Aku ceritakan semua tak bersisa kepada orang tuaku, agar mata mereka terbuka tentang siapa calon menantunya itu? Apa iya anak gadisnya ini mau diserahkan kepada lelaki macam itu? Tentu aku berharap pihakku mundur dan kembali memperbaiki hubungan dengan Arman. Karena mana mungkin aku bahagia menikah dengan lelaki macam itu? Ibuku terlihat sangat syok mendengarkan itu, matanya terlihat penuh penyesalan dan ketakutan, tapi kulihat Ayah tatapan juga responnya sangat santai.

"Ayah, bagaimana Yah? Anak kita mana bisa menikahi laki-laki macam itu? Bagaimana rumah tangganya nanti. Pasti akan ada perselingkuhan. Itu sangat berbahaya Yah, ayo sebaiknya kita ke rumah mereka meminta penjelasan dan kejelasan," tutur Ibu membenarkan ucapanku.

"Itu ... kejadian tiga sampai empat bulan lalu, dia sudah berjanji akan berubah, dan benarkan sejak itu sampai sekarang dia perlakukan anak kita dengan baik." Ha?! Aku terperanjat dengan jawaban Ayah seakan-akan dia tak mau kehilangan calon menantu kayanya ini, sampai rela menggadaikan Putrinya.

"Ayah bagaimana Ayah tahu dia sudah berubah? kita tidak lihat sehari-harinya dia," balasku sedih, tega sekali Ayahku menjual kebahagiaanku, meskipun sudah tahu semuanya tentang Royan. Ibu mengusap pipiku sembari memeluk aku.

"Aku sudah tahu semuanya karena Royan dan orang tuanya sudah membuka semua kekurangan dan kelebihan dia? Kita rasa kita harus beri dia kesempatan. Dia juga sudah bersumpah kepada Ayah untuk membahagiakan kamu."

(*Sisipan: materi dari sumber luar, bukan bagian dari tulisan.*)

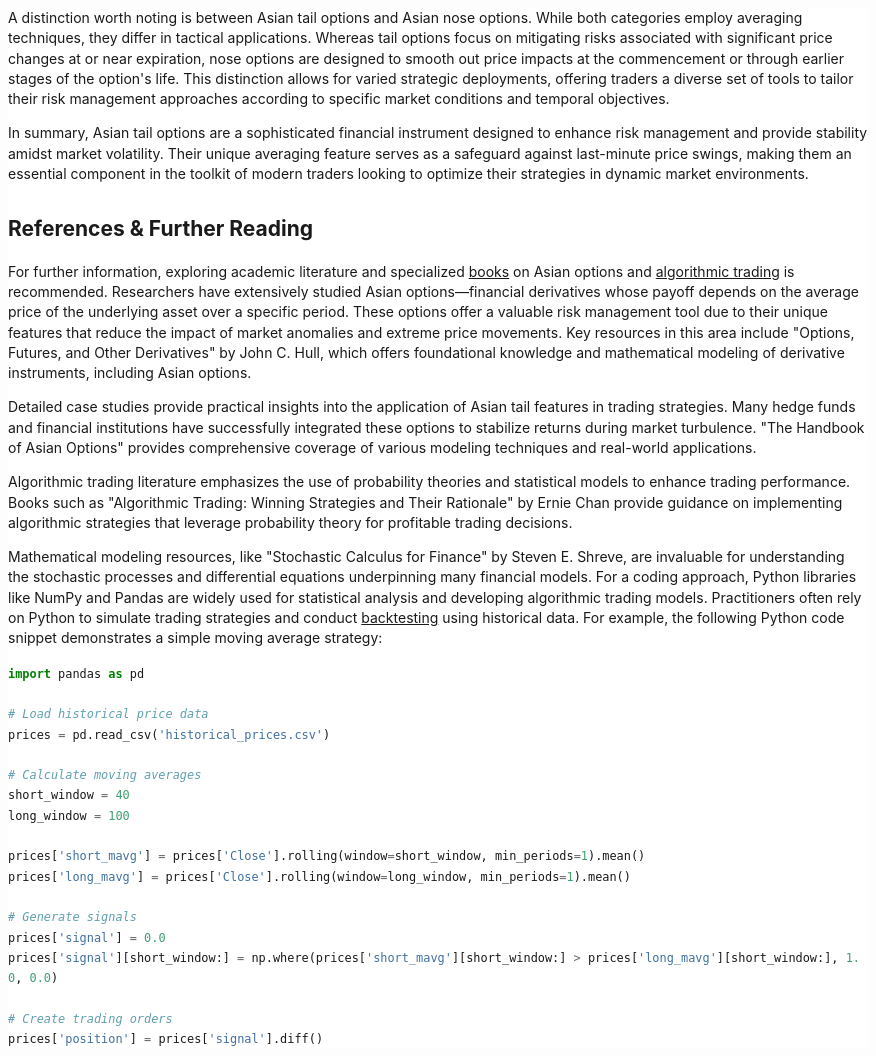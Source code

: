 A distinction worth noting is between Asian tail options and Asian nose options. While both categories employ averaging techniques, they differ in tactical applications. Whereas tail options focus on mitigating risks associated with significant price changes at or near expiration, nose options are designed to smooth out price impacts at the commencement or through earlier stages of the option's life. This distinction allows for varied strategic deployments, offering traders a diverse set of tools to tailor their risk management approaches according to specific market conditions and temporal objectives.

In summary, Asian tail options are a sophisticated financial instrument designed to enhance risk management and provide stability amidst market volatility. Their unique averaging feature serves as a safeguard against last-minute price swings, making them an essential component in the toolkit of modern traders looking to optimize their strategies in dynamic market environments.

## References & Further Reading

For further information, exploring academic literature and specialized [books](/wiki/algo-trading-books) on Asian options and [algorithmic trading](/wiki/algorithmic-trading) is recommended. Researchers have extensively studied Asian options—financial derivatives whose payoff depends on the average price of the underlying asset over a specific period. These options offer a valuable risk management tool due to their unique features that reduce the impact of market anomalies and extreme price movements. Key resources in this area include "Options, Futures, and Other Derivatives" by John C. Hull, which offers foundational knowledge and mathematical modeling of derivative instruments, including Asian options.

Detailed case studies provide practical insights into the application of Asian tail features in trading strategies. Many hedge funds and financial institutions have successfully integrated these options to stabilize returns during market turbulence. "The Handbook of Asian Options" provides comprehensive coverage of various modeling techniques and real-world applications.

Algorithmic trading literature emphasizes the use of probability theories and statistical models to enhance trading performance. Books such as "Algorithmic Trading: Winning Strategies and Their Rationale" by Ernie Chan provide guidance on implementing algorithmic strategies that leverage probability theory for profitable trading decisions.

Mathematical modeling resources, like "Stochastic Calculus for Finance" by Steven E. Shreve, are invaluable for understanding the stochastic processes and differential equations underpinning many financial models. For a coding approach, Python libraries like NumPy and Pandas are widely used for statistical analysis and developing algorithmic trading models. Practitioners often rely on Python to simulate trading strategies and conduct [backtesting](/wiki/backtesting) using historical data. For example, the following Python code snippet demonstrates a simple moving average strategy:

```python
import pandas as pd

# Load historical price data
prices = pd.read_csv('historical_prices.csv')

# Calculate moving averages
short_window = 40
long_window = 100

prices['short_mavg'] = prices['Close'].rolling(window=short_window, min_periods=1).mean()
prices['long_mavg'] = prices['Close'].rolling(window=long_window, min_periods=1).mean()

# Generate signals
prices['signal'] = 0.0
prices['signal'][short_window:] = np.where(prices['short_mavg'][short_window:] > prices['long_mavg'][short_window:], 1.0, 0.0)

# Create trading orders
prices['position'] = prices['signal'].diff()
```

"Ayah, kalau ada yang baik kenapa harus memilih yang jelas-jelas tidak baik? Bagaimana Ayah yakin kalau dia tidak menyakiti aku? Apa jaminannya Ayah? Tolong Ayah berpikir yang jernih. Aku anak Ayah, bukan dia," tangisku makin pecah.

"Ayah janji sama kamu, kalau dia kurang ajar terhadapmu. Ayah sendiri yang akan membunuhnya!" titah Ayahku.

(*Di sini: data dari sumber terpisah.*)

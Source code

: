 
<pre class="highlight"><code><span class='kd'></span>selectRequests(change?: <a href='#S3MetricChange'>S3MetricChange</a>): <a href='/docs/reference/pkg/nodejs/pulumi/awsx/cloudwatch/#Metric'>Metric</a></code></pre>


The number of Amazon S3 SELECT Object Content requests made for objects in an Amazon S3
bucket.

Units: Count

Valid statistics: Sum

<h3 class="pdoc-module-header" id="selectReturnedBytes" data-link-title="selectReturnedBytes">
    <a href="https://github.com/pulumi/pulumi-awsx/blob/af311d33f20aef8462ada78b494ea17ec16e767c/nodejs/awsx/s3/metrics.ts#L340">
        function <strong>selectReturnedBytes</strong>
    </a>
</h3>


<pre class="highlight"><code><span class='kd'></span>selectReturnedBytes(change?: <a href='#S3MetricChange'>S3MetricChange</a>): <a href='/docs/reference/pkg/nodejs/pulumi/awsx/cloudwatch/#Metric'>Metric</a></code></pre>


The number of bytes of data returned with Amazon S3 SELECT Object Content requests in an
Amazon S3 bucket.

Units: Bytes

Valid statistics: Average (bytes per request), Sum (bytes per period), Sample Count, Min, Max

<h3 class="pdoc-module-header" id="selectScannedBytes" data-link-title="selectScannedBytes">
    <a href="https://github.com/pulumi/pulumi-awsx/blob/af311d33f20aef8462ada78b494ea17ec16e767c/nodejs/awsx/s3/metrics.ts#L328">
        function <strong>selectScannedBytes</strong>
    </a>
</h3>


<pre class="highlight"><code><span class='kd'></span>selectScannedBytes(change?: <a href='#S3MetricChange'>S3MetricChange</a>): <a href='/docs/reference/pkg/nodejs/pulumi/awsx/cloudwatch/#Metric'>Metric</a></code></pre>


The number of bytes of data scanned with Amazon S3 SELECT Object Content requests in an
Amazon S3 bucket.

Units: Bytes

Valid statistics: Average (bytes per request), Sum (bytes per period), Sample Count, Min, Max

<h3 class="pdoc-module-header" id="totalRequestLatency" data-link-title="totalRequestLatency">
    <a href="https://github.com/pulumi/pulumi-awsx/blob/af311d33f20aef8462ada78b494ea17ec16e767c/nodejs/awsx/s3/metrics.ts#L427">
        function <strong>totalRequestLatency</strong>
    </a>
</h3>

"Ayah! Bukan masalah itu, apa menurut Ayah tidakkah terlambat? Jadi nunggu aku sakit baru Ayah bertindak? Kenapa tak kita pilih sekarang saja? Bagaimana jika saat kelak itu dia menyakiti aku saat aku sudah memiliki anak? Bagaimana nasibku jika akhirnya menjadi janda? Baru Ayah mau membunuhnya?" tukasku sangat sakit hati.

"Kalau nasibku sudah seperti itu aku takkan mungkin mendapatkan cinta Arman lagi Ayah, bagaimana nasib anakku tanpa Papa jika dia kelak main perempuan lagi? Mikir Ayah! Terus kalau aku sudah jadi janda? Siapa yang mau sama aku? Om-om nganggur itu Ayah, iya?! Hah?! jadi Ayah nunggu anaknya hancur dulu baru mau bunuh dia? Ayah yang luar biasa." isakku semakin mengeras.